With this power crisis obviously coming from the world’s energy demand rising, there are debates across both lines as to whether future supplies will be able to keep up with such demand. Some are pure cynics, others daydreamers. But for Baumann, and others just like him, there is real hope for the future.
“We’re certainly hoping supply will keep up with demand, yeah. And once we start producing we’ll manage to see if we can get some upside potential out of it. Apart from that, we just made a recent discovery in the North of Namibia, so hopefully that will supplement it as well. It’s gas, but just not confirmed. There’s some fluids or liquids with it, but it’s a couple of TCF potentially.”
“Namibia’s got quite a good relationship with the large operators, for example Shell. Our regime – our fiscal and legal regime – is quite favourable for operators. We’ve got quite a politically stable country, so relationships are pretty favourable between ourselves and the larger operators.”
Low risk
Indeed, Namibia is definitely a lower risk for NAMCOR as opposed to countries such as Nigeria, and especially when it comes to the attraction of the open licensing system. “In a nutshell,” explains Baumann, “it’s on a first come, first serve basis. Interested companies or parties would come to the Ministry after having had a look at potential open acreage. They got to the Ministry; the Ministry would refer them to NAMCOR where they have a look at certain data. They’d then buy a couple of seismic lines, look at the data and see if they’re interested in that.

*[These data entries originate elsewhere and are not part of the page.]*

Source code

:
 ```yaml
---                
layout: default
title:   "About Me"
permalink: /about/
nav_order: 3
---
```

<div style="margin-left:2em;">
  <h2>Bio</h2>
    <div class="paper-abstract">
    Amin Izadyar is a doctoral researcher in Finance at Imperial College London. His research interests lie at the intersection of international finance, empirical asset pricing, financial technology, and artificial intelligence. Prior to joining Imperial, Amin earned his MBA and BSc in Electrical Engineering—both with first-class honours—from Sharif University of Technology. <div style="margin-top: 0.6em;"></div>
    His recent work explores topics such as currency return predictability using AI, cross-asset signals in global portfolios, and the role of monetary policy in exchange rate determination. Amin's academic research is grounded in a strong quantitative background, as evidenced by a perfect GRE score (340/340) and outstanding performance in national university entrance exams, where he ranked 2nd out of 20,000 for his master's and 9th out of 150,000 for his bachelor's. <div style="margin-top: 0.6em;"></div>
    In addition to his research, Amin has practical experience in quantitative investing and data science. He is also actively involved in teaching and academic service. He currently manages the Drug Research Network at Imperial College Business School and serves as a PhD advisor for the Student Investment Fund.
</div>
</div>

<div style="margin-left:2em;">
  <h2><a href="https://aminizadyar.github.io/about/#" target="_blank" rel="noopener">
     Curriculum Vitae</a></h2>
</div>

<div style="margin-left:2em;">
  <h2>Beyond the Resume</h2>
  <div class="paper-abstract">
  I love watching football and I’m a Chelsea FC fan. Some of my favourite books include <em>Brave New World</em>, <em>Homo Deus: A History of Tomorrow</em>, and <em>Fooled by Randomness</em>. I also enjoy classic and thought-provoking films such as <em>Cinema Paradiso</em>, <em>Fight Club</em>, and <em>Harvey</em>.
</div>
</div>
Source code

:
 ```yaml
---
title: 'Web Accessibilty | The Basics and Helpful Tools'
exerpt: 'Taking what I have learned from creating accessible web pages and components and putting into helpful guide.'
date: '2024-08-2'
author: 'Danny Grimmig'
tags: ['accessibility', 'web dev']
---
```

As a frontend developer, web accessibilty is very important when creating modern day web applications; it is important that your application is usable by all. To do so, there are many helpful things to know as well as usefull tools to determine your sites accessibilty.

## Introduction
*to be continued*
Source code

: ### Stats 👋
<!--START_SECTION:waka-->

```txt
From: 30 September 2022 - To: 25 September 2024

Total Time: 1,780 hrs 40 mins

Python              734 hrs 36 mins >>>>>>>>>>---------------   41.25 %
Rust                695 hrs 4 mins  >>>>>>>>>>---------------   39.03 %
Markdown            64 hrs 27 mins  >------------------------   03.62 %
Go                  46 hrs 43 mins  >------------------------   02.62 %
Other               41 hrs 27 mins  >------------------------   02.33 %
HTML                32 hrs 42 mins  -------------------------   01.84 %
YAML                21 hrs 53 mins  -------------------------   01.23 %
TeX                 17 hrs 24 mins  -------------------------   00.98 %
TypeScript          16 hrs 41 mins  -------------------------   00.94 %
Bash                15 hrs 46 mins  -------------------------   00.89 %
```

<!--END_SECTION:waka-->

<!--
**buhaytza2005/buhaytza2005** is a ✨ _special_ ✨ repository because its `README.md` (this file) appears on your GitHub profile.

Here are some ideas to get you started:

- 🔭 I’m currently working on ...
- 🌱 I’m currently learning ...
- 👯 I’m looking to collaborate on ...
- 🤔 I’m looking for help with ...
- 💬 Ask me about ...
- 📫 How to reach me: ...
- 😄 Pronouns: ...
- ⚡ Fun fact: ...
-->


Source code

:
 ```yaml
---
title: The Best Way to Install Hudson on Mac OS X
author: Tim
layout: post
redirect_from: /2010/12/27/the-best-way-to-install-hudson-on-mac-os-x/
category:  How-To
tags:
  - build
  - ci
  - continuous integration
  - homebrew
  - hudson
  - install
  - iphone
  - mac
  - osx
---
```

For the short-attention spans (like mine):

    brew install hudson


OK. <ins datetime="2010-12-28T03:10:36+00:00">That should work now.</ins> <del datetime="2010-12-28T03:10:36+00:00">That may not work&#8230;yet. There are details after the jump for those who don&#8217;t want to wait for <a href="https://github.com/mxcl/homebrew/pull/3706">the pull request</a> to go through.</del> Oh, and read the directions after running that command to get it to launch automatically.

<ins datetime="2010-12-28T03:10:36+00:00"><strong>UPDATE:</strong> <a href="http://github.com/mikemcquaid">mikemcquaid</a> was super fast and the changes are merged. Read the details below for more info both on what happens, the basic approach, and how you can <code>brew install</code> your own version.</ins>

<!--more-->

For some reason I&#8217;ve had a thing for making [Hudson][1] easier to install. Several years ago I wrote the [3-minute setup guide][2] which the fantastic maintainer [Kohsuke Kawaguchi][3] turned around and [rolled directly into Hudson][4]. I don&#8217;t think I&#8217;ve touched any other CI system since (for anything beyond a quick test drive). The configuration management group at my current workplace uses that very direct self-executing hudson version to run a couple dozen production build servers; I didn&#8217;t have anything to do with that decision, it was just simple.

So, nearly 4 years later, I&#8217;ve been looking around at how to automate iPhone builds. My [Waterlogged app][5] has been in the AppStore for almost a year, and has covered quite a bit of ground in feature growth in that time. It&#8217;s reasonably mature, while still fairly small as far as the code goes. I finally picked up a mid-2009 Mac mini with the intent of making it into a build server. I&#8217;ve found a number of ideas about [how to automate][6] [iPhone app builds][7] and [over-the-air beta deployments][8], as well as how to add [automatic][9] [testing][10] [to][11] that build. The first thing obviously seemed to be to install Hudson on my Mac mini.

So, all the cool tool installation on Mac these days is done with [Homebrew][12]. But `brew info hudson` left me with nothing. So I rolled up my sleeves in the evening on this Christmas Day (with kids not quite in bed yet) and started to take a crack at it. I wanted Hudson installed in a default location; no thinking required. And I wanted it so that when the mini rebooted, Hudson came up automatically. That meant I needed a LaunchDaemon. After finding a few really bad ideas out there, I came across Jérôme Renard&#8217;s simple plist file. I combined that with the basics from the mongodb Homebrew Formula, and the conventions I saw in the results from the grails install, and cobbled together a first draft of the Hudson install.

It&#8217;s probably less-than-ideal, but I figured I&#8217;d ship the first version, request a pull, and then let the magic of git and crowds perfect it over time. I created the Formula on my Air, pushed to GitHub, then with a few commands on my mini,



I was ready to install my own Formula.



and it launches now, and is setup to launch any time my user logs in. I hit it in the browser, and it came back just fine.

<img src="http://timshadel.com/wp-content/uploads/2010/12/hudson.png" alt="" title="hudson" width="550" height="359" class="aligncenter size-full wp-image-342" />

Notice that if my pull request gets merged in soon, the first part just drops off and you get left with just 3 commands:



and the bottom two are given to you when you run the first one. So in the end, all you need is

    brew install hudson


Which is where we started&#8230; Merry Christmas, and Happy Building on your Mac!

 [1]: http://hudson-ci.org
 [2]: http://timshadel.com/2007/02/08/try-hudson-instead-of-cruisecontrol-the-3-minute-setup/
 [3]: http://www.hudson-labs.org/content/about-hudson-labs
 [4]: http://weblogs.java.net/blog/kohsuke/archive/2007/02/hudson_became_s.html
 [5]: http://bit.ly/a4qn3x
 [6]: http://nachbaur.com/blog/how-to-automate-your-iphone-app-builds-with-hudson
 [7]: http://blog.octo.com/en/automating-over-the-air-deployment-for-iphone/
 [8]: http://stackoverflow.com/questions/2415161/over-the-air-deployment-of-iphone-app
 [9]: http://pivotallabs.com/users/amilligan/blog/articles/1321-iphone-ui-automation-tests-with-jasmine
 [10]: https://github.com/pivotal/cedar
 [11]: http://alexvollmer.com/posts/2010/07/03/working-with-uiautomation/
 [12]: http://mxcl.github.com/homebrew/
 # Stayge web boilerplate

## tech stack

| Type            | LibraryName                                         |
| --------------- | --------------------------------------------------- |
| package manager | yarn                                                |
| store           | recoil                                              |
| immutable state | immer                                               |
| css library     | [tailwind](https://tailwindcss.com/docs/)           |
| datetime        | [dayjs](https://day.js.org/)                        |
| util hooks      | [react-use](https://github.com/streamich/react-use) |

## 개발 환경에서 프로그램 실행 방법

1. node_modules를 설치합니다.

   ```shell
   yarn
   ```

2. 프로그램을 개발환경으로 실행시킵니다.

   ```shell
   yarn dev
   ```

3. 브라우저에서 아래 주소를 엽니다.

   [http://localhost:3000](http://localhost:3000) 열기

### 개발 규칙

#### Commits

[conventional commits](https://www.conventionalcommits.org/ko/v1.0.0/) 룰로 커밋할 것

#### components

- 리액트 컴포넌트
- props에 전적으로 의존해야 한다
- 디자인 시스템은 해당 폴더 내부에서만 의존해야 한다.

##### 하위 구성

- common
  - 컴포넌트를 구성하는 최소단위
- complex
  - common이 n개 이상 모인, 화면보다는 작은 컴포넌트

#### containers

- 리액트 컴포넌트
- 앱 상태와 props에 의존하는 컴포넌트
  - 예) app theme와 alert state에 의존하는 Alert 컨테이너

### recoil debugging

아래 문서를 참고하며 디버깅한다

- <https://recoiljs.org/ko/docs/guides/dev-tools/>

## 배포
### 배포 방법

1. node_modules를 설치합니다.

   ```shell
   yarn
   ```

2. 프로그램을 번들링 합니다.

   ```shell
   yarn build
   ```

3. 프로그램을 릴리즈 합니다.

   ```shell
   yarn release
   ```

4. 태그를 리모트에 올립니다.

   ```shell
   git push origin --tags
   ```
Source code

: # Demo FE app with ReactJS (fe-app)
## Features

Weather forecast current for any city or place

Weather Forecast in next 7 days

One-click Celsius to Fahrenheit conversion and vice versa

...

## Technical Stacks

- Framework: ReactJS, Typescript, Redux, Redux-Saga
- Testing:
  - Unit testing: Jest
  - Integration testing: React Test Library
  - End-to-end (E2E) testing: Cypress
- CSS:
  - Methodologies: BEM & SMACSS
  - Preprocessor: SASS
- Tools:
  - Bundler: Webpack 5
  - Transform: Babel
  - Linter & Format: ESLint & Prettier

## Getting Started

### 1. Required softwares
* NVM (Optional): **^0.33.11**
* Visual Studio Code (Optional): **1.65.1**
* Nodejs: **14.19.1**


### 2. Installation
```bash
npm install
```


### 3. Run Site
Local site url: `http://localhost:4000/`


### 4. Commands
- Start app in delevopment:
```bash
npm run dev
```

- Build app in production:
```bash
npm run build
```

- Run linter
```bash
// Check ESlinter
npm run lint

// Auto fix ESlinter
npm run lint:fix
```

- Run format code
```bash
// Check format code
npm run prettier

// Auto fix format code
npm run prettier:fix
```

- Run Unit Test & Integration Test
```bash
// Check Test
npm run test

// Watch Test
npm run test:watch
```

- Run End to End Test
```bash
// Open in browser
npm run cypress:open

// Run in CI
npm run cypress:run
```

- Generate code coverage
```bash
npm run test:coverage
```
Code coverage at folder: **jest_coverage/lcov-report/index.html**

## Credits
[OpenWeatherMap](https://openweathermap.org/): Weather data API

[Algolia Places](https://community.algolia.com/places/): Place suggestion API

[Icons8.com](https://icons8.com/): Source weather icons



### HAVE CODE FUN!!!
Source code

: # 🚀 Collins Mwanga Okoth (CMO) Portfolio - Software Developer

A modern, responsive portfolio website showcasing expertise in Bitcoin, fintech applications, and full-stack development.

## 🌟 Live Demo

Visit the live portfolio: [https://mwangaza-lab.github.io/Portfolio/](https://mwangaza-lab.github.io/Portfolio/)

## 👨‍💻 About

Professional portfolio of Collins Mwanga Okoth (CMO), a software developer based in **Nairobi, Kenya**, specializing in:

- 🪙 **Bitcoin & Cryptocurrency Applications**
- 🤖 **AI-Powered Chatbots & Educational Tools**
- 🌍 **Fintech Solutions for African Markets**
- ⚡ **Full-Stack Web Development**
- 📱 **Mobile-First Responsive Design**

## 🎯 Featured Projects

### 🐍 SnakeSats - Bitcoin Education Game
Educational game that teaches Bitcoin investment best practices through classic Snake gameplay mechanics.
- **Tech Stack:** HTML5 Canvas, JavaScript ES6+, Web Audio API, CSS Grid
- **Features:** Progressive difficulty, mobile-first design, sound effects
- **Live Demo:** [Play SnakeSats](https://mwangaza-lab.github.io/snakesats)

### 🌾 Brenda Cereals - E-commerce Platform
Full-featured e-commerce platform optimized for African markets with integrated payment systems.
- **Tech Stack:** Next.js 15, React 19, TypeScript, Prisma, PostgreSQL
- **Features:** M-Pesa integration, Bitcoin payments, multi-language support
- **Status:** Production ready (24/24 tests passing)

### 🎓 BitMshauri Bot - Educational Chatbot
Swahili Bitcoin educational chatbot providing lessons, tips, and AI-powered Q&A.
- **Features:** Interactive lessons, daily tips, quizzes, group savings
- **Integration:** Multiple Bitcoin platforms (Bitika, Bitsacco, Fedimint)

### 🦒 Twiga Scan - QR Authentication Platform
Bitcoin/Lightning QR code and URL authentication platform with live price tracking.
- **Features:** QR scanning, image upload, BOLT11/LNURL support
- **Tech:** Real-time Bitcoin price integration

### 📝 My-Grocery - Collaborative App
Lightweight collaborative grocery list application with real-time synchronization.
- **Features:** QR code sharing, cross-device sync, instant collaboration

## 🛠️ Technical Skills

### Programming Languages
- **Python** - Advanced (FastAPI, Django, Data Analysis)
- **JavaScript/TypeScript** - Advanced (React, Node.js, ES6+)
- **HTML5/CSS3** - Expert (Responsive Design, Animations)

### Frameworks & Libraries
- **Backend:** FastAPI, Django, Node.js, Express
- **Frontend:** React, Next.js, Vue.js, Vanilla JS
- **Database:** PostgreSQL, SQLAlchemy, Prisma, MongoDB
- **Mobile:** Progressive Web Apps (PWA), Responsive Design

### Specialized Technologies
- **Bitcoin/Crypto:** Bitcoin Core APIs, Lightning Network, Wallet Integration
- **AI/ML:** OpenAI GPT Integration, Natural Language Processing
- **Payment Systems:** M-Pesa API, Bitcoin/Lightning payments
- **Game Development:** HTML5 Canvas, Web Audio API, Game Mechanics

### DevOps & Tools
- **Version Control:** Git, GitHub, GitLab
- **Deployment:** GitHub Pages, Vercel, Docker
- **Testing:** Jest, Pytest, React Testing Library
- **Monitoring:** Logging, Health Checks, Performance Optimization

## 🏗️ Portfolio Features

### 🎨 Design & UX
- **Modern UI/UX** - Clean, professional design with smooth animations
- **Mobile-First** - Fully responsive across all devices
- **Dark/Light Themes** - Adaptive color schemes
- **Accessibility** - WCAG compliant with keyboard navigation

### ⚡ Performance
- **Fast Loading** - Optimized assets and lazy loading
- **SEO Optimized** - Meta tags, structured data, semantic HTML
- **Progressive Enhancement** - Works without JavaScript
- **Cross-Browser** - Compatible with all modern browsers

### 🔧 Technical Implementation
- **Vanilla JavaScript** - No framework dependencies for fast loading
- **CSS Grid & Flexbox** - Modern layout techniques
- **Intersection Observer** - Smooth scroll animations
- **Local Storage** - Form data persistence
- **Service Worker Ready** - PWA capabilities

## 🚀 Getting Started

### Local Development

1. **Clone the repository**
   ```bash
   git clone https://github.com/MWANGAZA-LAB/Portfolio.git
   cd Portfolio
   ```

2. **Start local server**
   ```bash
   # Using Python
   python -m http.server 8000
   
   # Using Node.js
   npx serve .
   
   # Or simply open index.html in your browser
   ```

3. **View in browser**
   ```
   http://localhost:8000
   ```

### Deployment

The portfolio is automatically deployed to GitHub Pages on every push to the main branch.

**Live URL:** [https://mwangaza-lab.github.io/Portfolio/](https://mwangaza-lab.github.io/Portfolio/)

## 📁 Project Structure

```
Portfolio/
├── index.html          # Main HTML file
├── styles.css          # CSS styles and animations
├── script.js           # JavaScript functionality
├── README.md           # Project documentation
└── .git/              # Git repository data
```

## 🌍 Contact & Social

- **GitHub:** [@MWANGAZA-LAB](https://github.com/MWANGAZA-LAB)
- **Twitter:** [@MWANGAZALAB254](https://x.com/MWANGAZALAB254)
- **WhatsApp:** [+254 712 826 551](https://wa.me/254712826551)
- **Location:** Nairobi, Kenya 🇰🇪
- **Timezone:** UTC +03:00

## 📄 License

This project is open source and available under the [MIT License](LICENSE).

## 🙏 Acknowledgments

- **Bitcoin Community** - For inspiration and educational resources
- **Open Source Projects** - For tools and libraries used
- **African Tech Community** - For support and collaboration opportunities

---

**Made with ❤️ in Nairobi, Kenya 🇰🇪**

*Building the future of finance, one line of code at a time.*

“Then the Ministry of Mines and Energy, through the government of Namibia, negotiates a model petroleum agreement where it discusses things like royalties, the license terms and programmes. Namibia has a royalty regime; we don’t have any signature bonuses or anything like that. So, once the model petroleum agreement is finalised through negotiating between the two parties. At the moment, NAMCOR is not entrenched in law that the national oil company must participate in any license. It is, however, advisable because we make life much easier with our technical expertise and knowledge of the country.”
This knowledge of the country has led others, 14 to be exact, to drill exploration wells offshore. However, Baumann predicts that the future will see the introduction of more projects, both on and offshore.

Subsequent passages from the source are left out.